PROBLEM - Go through the lines below and copy any that hold the string "Sichtbarkeiten".

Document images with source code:
══════════════════════════════

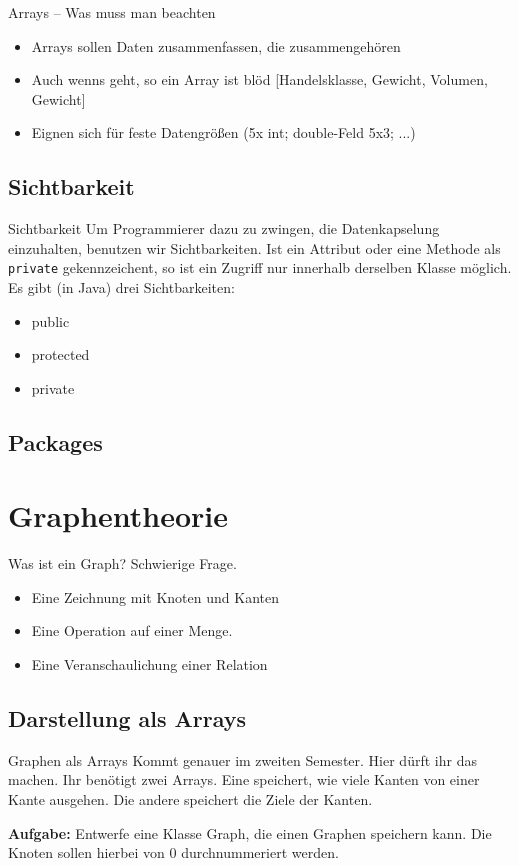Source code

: \documentclass[18pt]{beamer}
\begin{document}
\begin{frame}{Arrays – Was muss man beachten}
 \begin{itemize}
  \item Arrays sollen Daten zusammenfassen, die zusammengehören
  \item Auch wenns geht, so ein Array ist blöd [Handelsklasse, Gewicht, Volumen, Gewicht]
  \item Eignen sich für feste Datengrößen (5x int; double-Feld 5x3; ...)
 \end{itemize}

\end{frame}

\subsection{Sichtbarkeit}
\begin{frame}[fragile]{Sichtbarkeit}
 Um Programmierer dazu zu zwingen, die Datenkapselung einzuhalten,
 benutzen wir Sichtbarkeiten. Ist ein Attribut oder eine Methode als 
 \verb|private| gekennzeichent, so ist ein Zugriff nur innerhalb
 derselben Klasse möglich.
 Es gibt (in Java) drei Sichtbarkeiten:
 \begin{itemize}
  \item public
  \item protected
  \item private
 \end{itemize}
\end{frame}

\subsection{Packages}
\section{Graphentheorie}
\begin{frame}{Was ist ein Graph?}
 Schwierige Frage.
 \begin{itemize}
  \item Eine Zeichnung mit Knoten und Kanten 
  \item Eine Operation auf einer Menge. 
  \item Eine Veranschaulichung einer Relation 
 \end{itemize}
\end{frame}

\subsection{Darstellung als Arrays}
\begin{frame}{Graphen als Arrays}
Kommt genauer im zweiten Semester. Hier dürft ihr das machen.
Ihr benötigt zwei Arrays. Eine speichert, wie viele Kanten von einer
Kante ausgehen. Die andere speichert die Ziele der Kanten.

\textbf{Aufgabe:} Entwerfe eine Klasse Graph, die einen Graphen speichern
kann. Die Knoten sollen hierbei von 0 durchnummeriert werden.
\end{frame}
\end{document}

══════════════════════════════

ANSWER AREA -
 benutzen wir Sichtbarkeiten. Ist ein Attribut oder eine Methode als 
 Es gibt (in Java) drei Sichtbarkeiten:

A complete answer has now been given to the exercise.